ステレオサウンド 90号(1989年3月発行)
「BEST PRODUCTS 話題の新製品を徹底試聴する」より

 ゴールドムンド社は、1975年頃、ミッシェル・レバションによって設立され、超弩級アナログプレーヤー、リファレンスを筆頭にスタジオ、スタジエッタなどのアナログプレーヤーや、T5型リニアトラッキング方式トーンアームを世に送り出していた。かつてはフランスに本拠を置いていたが、高い精度を維持すべく、精密加工技術のアベレージレベルや技術者の質が高いスイスのジュネーブに、5年ほど前に移転している。
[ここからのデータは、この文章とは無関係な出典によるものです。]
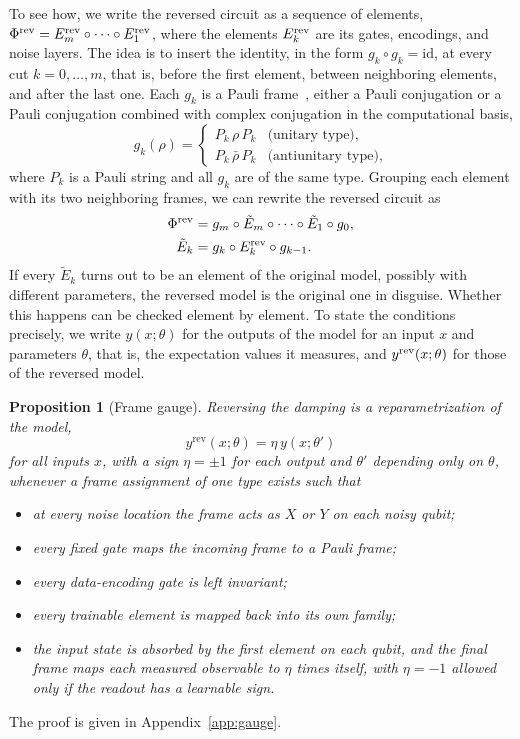 \documentclass[
 aps,pra,
 twocolumn,
 superscriptaddress,
 longbibliography,
 nofootinbib
]{revtex4-2}
\newtheorem{proposition}{Proposition}
\begin{document}
To see how, we write the reversed circuit as a sequence of elements,
$\Phi^{\rm rev}=E^{\rm rev}_m\circ\dots\circ E^{\rm rev}_1$, where the
elements $E^{\rm rev}_k$ are its gates, encodings, and noise layers. The idea
is to insert the identity, in the form $g_k\circ g_k=\mathrm{id}$, at every cut
$k=0,\dots,m$, that is, before the first element, between neighboring
elements, and after the last one. Each $g_k$ is a Pauli
frame~\cite{knill2005quantum}, either a Pauli conjugation or a Pauli
conjugation combined with complex conjugation in the computational basis,
\begin{equation}
g_k(\rho)=
\begin{cases}
P_k\,\rho\,P_k & \text{(unitary type)},\\
P_k\,\bar\rho\,P_k & \text{(antiunitary type)},
\end{cases}
\label{eq:frame}
\end{equation}
where $P_k$ is a Pauli string and all $g_k$ are of the same type. Grouping
each element with its two neighboring frames, we can rewrite the reversed
circuit as
\begin{align}
\Phi^{\rm rev}&=g_m\circ\tilde E_m\circ\dots\circ\tilde E_1\circ g_0,
\label{eq:framed}\\
\tilde E_k&=g_k\circ E^{\rm rev}_k\circ g_{k-1} .
\label{eq:framed_k}
\end{align}
If every $\tilde E_k$ turns out to be an element of the original model,
possibly with different parameters, the reversed model is the original one in
disguise. Whether this happens can be checked element by element. To state the
conditions precisely, we write $y(x;\theta)$ for the outputs of
the model for an input $x$ and parameters $\theta$, that is, the expectation
values it measures, and $y^{\rm rev}(x;\theta)$ for those of the reversed
model.

\begin{proposition}[Frame gauge]\label{prop:gauge}
Reversing the damping is a reparametrization of the model,
\begin{equation}
y^{\mathrm{rev}}(x;\theta)=\eta\,y(x;\theta')
\label{eq:reparam}
\end{equation}
for all inputs $x$, with a sign $\eta=\pm1$ for each output and $\theta'$ depending only on $\theta$, whenever a frame assignment of one type exists such that
\begin{itemize}
\item[(i)] at every noise location the frame acts as $X$ or $Y$ on each noisy qubit;
\item[(ii)] every fixed gate maps the incoming frame to a Pauli frame;
\item[(iii)] every data-encoding gate is left invariant;
\item[(iv)] every trainable element is mapped back into its own family;
\item[(v)] the input state is absorbed by the first element on each qubit, and the final frame
maps each measured observable to $\eta$ times itself, with $\eta=-1$ allowed only if the readout
has a learnable sign.
\end{itemize}
\end{proposition}
\noindent The proof is given in Appendix~\ref{app:gauge}.
\end{document}
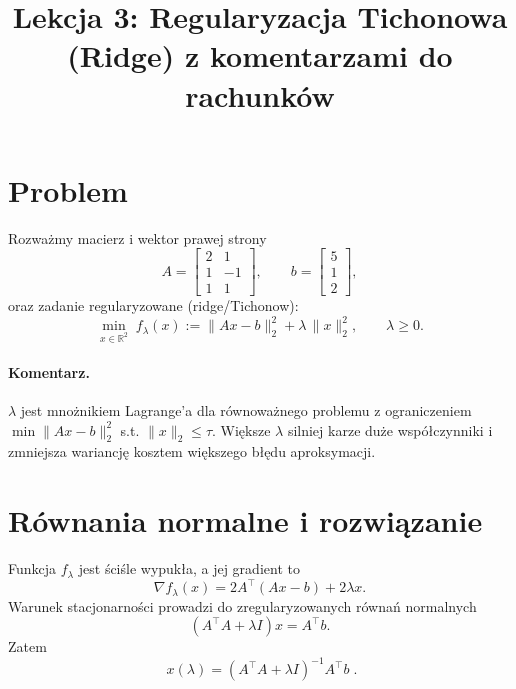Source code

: \documentclass[12pt]{article}
\title{Lekcja 3: Regularyzacja Tichonowa (Ridge) z komentarzami do rachunków}
\author{}
\date{}
\begin{document}
\maketitle

\section*{Problem}
Rozważmy macierz i wektor prawej strony
\[
A=\begin{bmatrix}2 & 1\\ 1 & -1\\ 1 & 1\end{bmatrix},\qquad
b=\begin{bmatrix}5\\1\\2\end{bmatrix},
\]
oraz zadanie regularyzowane (ridge/Tichonow):
\begin{equation}
\label{eq:ridge}
\min_{x\in \mathbb{R}^2}\; f_\lambda(x):=\|Ax-b\|_2^2 + \lambda \, \|x\|_2^2,\qquad \lambda\ge 0.
\end{equation}

\paragraph{Komentarz.} \(\lambda\) jest mnożnikiem Lagrange'a dla równoważnego problemu z ograniczeniem \(\min \|Ax-b\|_2^2\) s.t. \(\|x\|_2\le \tau\). Większe \(\lambda\) silniej karze duże współczynniki i zmniejsza wariancję kosztem większego błędu aproksymacji.

\section*{Równania normalne i rozwiązanie}
Funkcja \(f_\lambda\) jest ściśle wypukła, a jej gradient to
\[
\nabla f_\lambda(x)=2A^{\top}(Ax-b)+2\lambda x.
\]
Warunek stacjonarności prowadzi do zregularyzowanych równań normalnych
\begin{equation}
\label{eq:normal}
(A^{\top}A+\lambda I)x=A^{\top}b.
\end{equation}
Zatem
\begin{equation}
\label{eq:closed}
\boxed{\;x(\lambda)=(A^{\top}A+\lambda I)^{-1}A^{\top}b\;}. 
\end{equation}
\end{document}
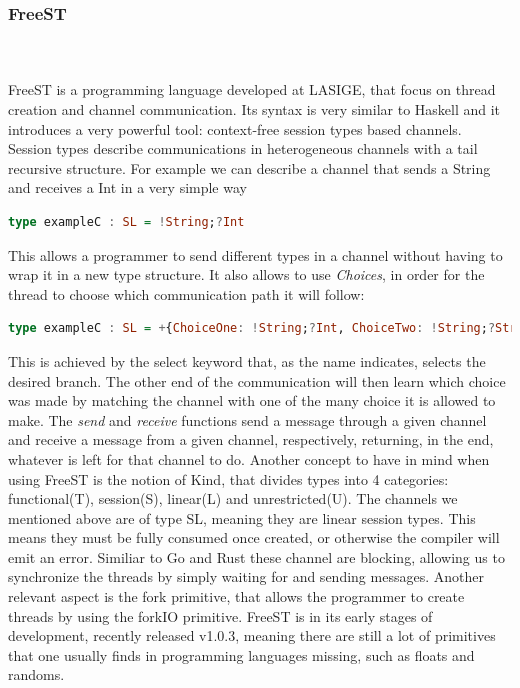 \documentclass[runningheads]{llncs}
\begin{document}
\subsubsection{FreeST}\hfill\\\\
FreeST is a programming language developed at LASIGE, that focus on thread creation and channel communication. Its syntax is very similar to Haskell and it introduces a very powerful tool: context-free session types based channels.\\
Session types describe communications in heterogeneous channels with a tail recursive structure\cite{session}.
For example we can describe a channel that sends a String and receives a Int in a very simple way
\begin{lstlisting}[language=haskell]
type exampleC : SL = !String;?Int
\end{lstlisting}
This allows a programmer to send different types in a channel without having to wrap it in a new type structure.
It also allows to use {\it Choices}, in order for the thread to choose which communication path it will follow:
\begin{lstlisting}[language=haskell]
type exampleC : SL = +{ChoiceOne: !String;?Int, ChoiceTwo: !String;?String}
\end{lstlisting}
This is achieved by the select keyword that, as the name indicates, selects the desired branch. The other end of the communication will then learn which choice was made by matching the channel with one of the many choice it is allowed to make.
The {\it send} and {\it receive} functions send a message through a given channel and receive a message from a given channel, respectively, returning, in the end, whatever is left for that channel to do.
Another concept to have in mind when using FreeST is the notion of Kind, that divides types into 4 categories:
functional(T), session(S), linear(L) and unrestricted(U).
The channels we mentioned above are of type SL, meaning they are linear session types. This means they must be fully consumed once created, or otherwise the compiler will emit an error.
Similiar to Go and Rust these channel are blocking, allowing us to synchronize the threads by simply waiting for and sending messages.
Another relevant aspect is the fork primitive, that allows the programmer to create threads by using the forkIO primitive\cite{freest}.
FreeST is in its early stages of development, recently released v1.0.3, meaning there are still a lot of primitives that one usually finds in programming languages missing, such as floats and randoms.
\end{document}
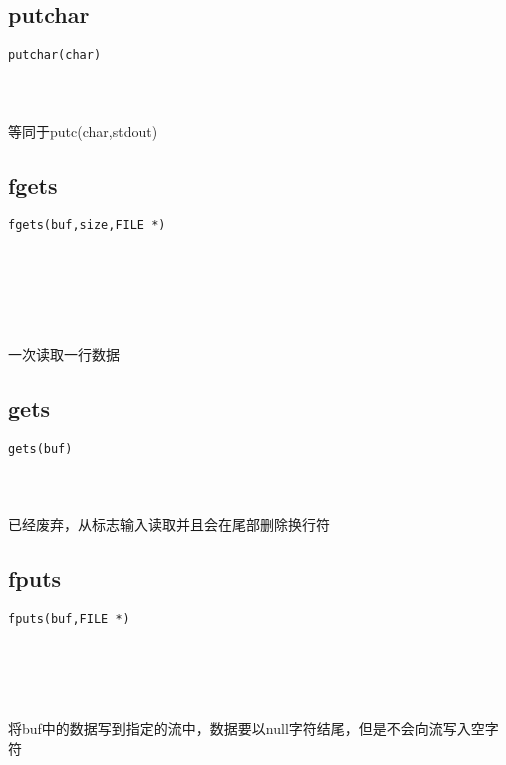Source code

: \documentclass[10pt,a4paper]{article}
\begin{document}
\subsection{putchar}
\begin{spacing}{2.0}
\lstset{language=C,numbers=none}
\begin{lstlisting}
putchar(char)
\end{lstlisting}
{\large\color[rgb]{0.2,0.4,0.6}{char:}}
\paragraph{ \ \ }等同于putc(char,stdout)
\end{spacing}

\subsection{fgets}
\begin{spacing}{2.0}
\lstset{language=C,numbers=none}
\begin{lstlisting}
fgets(buf,size,FILE *)
\end{lstlisting}
{\large\color[rgb]{0.2,0.4,0.6}{buf:}} \\
{\large\color[rgb]{0.2,0.4,0.6}{size:}} \\
{\large\color[rgb]{0.2,0.4,0.6}{*:}}
\paragraph{ \ \ }一次读取一行数据
\end{spacing}

\subsection{gets}
\begin{spacing}{2.0}
\lstset{language=C,numbers=none}
\begin{lstlisting}
gets(buf)
\end{lstlisting}
{\large\color[rgb]{0.2,0.4,0.6}{buf:}}
\paragraph{ \ \ }已经废弃，从标志输入读取并且会在尾部删除换行符
\end{spacing}

\subsection{fputs}
\begin{spacing}{2.0}
\lstset{language=C,numbers=none}
\begin{lstlisting}
fputs(buf,FILE *)
\end{lstlisting}
{\large\color[rgb]{0.2,0.4,0.6}{buf:}} \\
{\large\color[rgb]{0.2,0.4,0.6}{*:}}
\paragraph{ \ \ }将buf中的数据写到指定的流中，数据要以null字符结尾，但是不会向流写入空字符
\end{spacing}
\end{document}
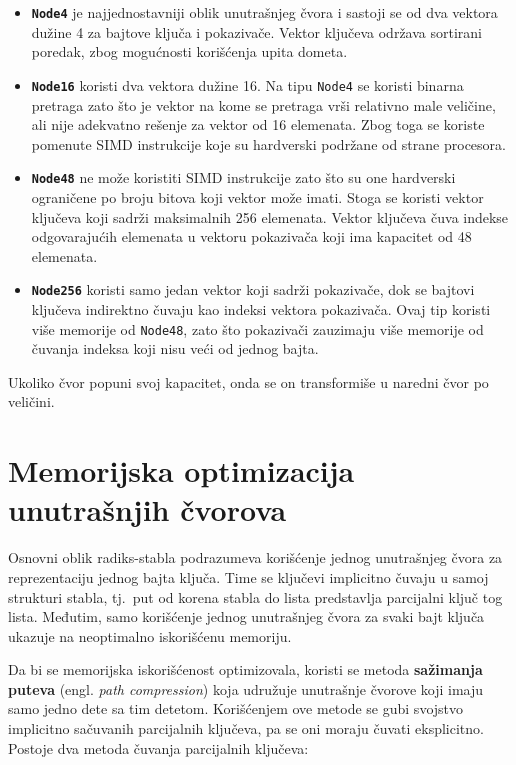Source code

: \documentclass[12pt,oneside]{memoir}
\begin{document}
\begin{itemize}

  \item \textbf{\texttt{Node4}} je najjednostavniji oblik unutrašnjeg čvora
        i sastoji se od
        dva vektora dužine 4 za bajtove ključa i pokazivače. Vektor ključeva
        održava sortirani poredak, zbog mogućnosti korišćenja upita dometa.
  \item \textbf{\texttt{Node16}} koristi dva vektora dužine 16.
        Na tipu \texttt{Node4}
        se koristi binarna pretraga zato što je vektor na kome se pretraga vrši
        relativno male veličine, ali nije adekvatno rešenje za vektor od 16
        elemenata. Zbog toga se koriste pomenute SIMD instrukcije koje su
        hardverski podržane od strane procesora.
  \item \textbf{\texttt{Node48}} ne može koristiti SIMD instrukcije zato što su one
        hardverski ograničene po broju bitova koji vektor može imati. Stoga se
        koristi vektor ključeva koji sadrži maksimalnih 256 elemenata.
        Vektor ključeva čuva indekse odgovarajućih elemenata u vektoru
        pokazivača koji ima kapacitet od 48 elemenata.
  \item \textbf{\texttt{Node256}} koristi samo jedan vektor koji sadrži pokazivače,
        dok se bajtovi ključeva indirektno čuvaju kao indeksi vektora
        pokazivača. Ovaj tip koristi više memorije od \texttt{Node48},
        zato što pokazivači zauzimaju više memorije od čuvanja indeksa
        koji nisu veći od jednog bajta.

\end{itemize}

\noindent Ukoliko čvor popuni svoj kapacitet, onda se on transformiše u naredni
čvor po veličini.

\section{Memorijska optimizacija unutrašnjih čvorova}

Osnovni oblik radiks-stabla podrazumeva korišćenje jednog unutrašnjeg čvora za
reprezentaciju jednog bajta ključa. Time se ključevi implicitno čuvaju u samoj
strukturi stabla, tj.\ put od korena stabla do lista predstavlja parcijalni ključ
tog lista. Međutim, samo korišćenje jednog unutrašnjeg čvora za svaki bajt ključa
ukazuje na neoptimalno iskorišćenu memoriju.

Da bi se memorijska iskorišćenost optimizovala, koristi se metoda
\textbf{sažimanja puteva} (engl. \emph{path compression}) koja udružuje unutrašnje
čvorove koji imaju samo jedno dete sa tim detetom. Korišćenjem ove metode se
gubi svojstvo implicitno sačuvanih parcijalnih ključeva, pa se oni moraju čuvati
eksplicitno. Postoje dva metoda čuvanja parcijalnih ključeva:
\end{document}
また、フランス人であるレバション自身もスイス国籍になっているという。
 同社は、スイスにおいて、現地のアンプメーカーのスイスフィジックス、およびテープレコーダーメーカーとして歴史を誇るステラボックス社を吸収合併させ、本格的にアンプメーカーとしても活動を開始した。
 今回発表されたコントロールアンプ、ミメイシス2はすっきりとした薄型デザインで、比較的奥行きの深いプロポーションをもつ。細部の仕上げはさすがにスイス製だけあって精密機器的な雰囲気が濃厚だ。
 機能は、入力5系統、ステレオモード切替、テープコピー、アブソリュートフェイズ切替を装備。また、リアパネルには電源のフェイズを反転できるスイッチがあり、動作中に切り替えを行なっても、全くノイズレスで音のチェックが可能だった。
 スイッチの感触はすこぶるよい。回路の詳細は不明だが、内部は整然として美しく、高級パーツが厳選して使用されている印象だ。5系統の入力間の音の差は少なく、むしろその微妙な差を使いこなしの一部として楽しめた。回路設計はスイスフィジックスのエンジニア、デル・ノビレが担当している。ミッシェル・レバション自身はエンジニアではなく、マーク・レビンソン同様、優秀なエンジニアをその得意分野で使い分けるコンダクター的な存在であり、音決めを自らのポリシーに基づき行なっている。ちなみに、別売のイコライザーアンプ(アナログプレーヤーのリファレンス組込み用)は、かのジョン・カールの設計である。
 基本的には微粒子型のさらっとした質感をもち、端正で上品な柔らかさを感じる。音像の輪郭をミクロ的に見ると、角が穏やかに丸く硬質感をともなわない。その結果、繊細に切れこむ感じがありながら、刺すような刺激感は全くない。
 無垢な痛々しささえ感じる慎ましい甘さ、清潔感のある色香、艶が響きにひっそりと浸透しているのがわかる。これは、コントロールアンプ遍歴を重ねた、錯綜した願望をも満たす情緒的な響きだ。ライバル、マークレビンソンNo.26Lは音の輪郭線の張りがもうすこし強く硬質だが、線そのものは、もっと細く男性的な潔さがある。チェロ・アンコールは、さらにウェットな色香が強い。